Bearing Fault Detection Using Vibrations Diagnosis

設備診斷技術是防止設備故障及確認故障源的利器，然而國內對於設備診斷技術的實施並不普遍。本文所討論的案例，是應用振動診斷技術於國內一家大型造紙廠的抄紙機上。抄紙機長約23.5公尺，高約7.8公尺（抄紙機煙囪的高度不計）。振動量測過程中使用雙頻道頻譜分析儀及加速規，對選取的9個量測點，進行水平，垂直及軸向等三個方向的振動量測。另一方面，並將量測的振動訊號，經由8頻道的訊號記錄 器儲存於磁帶中，以便於實驗室中做詳細的分析。由於量測的振動訊號中有軸承破壞的現象，無法直接分析，因此對於振動訊號先行使用包絡線處理後，再進行分析。由於軸承破壞的訊號很明顯，因此進行包絡線處理時不需經過前置濾波處理（傳統包絡線處理，需先進行前置濾波處理〉。經分析後發現該機器的自動對心軸承的外環有明顯的損壞現象。同時，抄紙機上的毛毯也已損壞。當更換損壞的軸承之後，抄紙機振動的現象皆已消除。然而，由於新毛毯的選用不當，使得毛毯的低頻振動卻仍然存在，並且振動頻率由0,2Hz升高至0.5Hz。整體而言，抄紙機的生產速度已由800m/min提高至1050m/min，並可提昇至1200m/min，而不會發生斷紙的現象。

Machinery diagnosis technique is a powerful tool in preventing machine failure and identifying sources of machine failure. However, this technique has not been widely accepted in Taiwan. The case discussed in this study deals with fault detection of a mill machine in a paper manufacturer using vibration diagnosis technique. The paper mill machine is about 23.5 meters long and 7.8 meters high excluding the chimney which is at the top of the paper machine.
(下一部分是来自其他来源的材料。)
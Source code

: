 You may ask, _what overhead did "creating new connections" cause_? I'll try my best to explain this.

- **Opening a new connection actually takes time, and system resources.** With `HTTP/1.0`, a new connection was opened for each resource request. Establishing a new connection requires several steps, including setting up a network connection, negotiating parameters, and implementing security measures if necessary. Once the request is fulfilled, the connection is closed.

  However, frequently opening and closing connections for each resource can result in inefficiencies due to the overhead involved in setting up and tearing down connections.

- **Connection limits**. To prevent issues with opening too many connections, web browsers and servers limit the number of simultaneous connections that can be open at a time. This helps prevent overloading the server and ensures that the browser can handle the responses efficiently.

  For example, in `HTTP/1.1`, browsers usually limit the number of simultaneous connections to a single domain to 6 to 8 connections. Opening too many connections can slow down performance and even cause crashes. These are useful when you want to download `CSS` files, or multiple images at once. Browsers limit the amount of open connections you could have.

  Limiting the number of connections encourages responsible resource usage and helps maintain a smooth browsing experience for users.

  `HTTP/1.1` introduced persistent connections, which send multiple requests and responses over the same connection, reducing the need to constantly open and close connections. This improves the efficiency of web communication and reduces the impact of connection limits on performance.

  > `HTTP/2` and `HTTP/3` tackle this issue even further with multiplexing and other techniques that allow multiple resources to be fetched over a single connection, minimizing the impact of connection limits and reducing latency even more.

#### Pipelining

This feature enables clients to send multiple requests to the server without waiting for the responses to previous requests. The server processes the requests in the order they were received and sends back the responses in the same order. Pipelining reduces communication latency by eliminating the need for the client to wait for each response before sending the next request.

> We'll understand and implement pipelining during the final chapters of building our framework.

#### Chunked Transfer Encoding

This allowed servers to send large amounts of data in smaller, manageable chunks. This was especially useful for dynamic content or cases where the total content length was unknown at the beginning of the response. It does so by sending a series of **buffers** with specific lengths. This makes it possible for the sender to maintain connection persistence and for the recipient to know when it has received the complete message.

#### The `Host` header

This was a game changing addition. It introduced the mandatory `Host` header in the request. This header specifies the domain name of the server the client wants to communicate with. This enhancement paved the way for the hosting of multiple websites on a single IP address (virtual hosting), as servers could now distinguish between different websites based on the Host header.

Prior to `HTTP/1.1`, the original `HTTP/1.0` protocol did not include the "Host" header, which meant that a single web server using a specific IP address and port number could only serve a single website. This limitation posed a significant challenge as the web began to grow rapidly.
Nine measuring points were selected at various locations on the machine to measure the horizontal, vertical and axial vibrational signals. Dual-channel frequency analyzer with PCB accelerometers were used to measure and analyze vibration signals from the machine. In addition, an 8-channel instrumentation cassette recorder was used to record the vibration signals which were played back later for detailed analysis. Enveloping technique was applied to the signal analysis process due to the fact that signals were difficult to analyze directly. The measured data showed that the pre-filtering of the signal was not necessary as long as the vibration signals were high. The deterioration of outer race of one self-alignment spherical bearing was clearly seen from the frequency domain signal after enveloping technique was conducted. In addition, the low frequency response from felt deterioration was also detected. Severe vibration which caused machine frame vibration and broken papers disappeared after replacing the self-alignment spherical bearing. However, the low frequency vibration from the felt still existed due to wrong choice of new felt. It was also found that the felt frequency was changed from 0.2 Hz to 0.5 Hz after the felt change. Nevertheless, the paper mill machine has been operating at 1050 m/min with the potential to increase to 1200 m/min along with very rare chance of broken papers. The validity of using vibration analysis to detect bearing fault of a complex machine is presented in this case study. Signal pre-filtering is not always necessary when enveloping technique is employed. In addition, it is also proven that the felt frequency depends on the linen direction when the felt is knitted.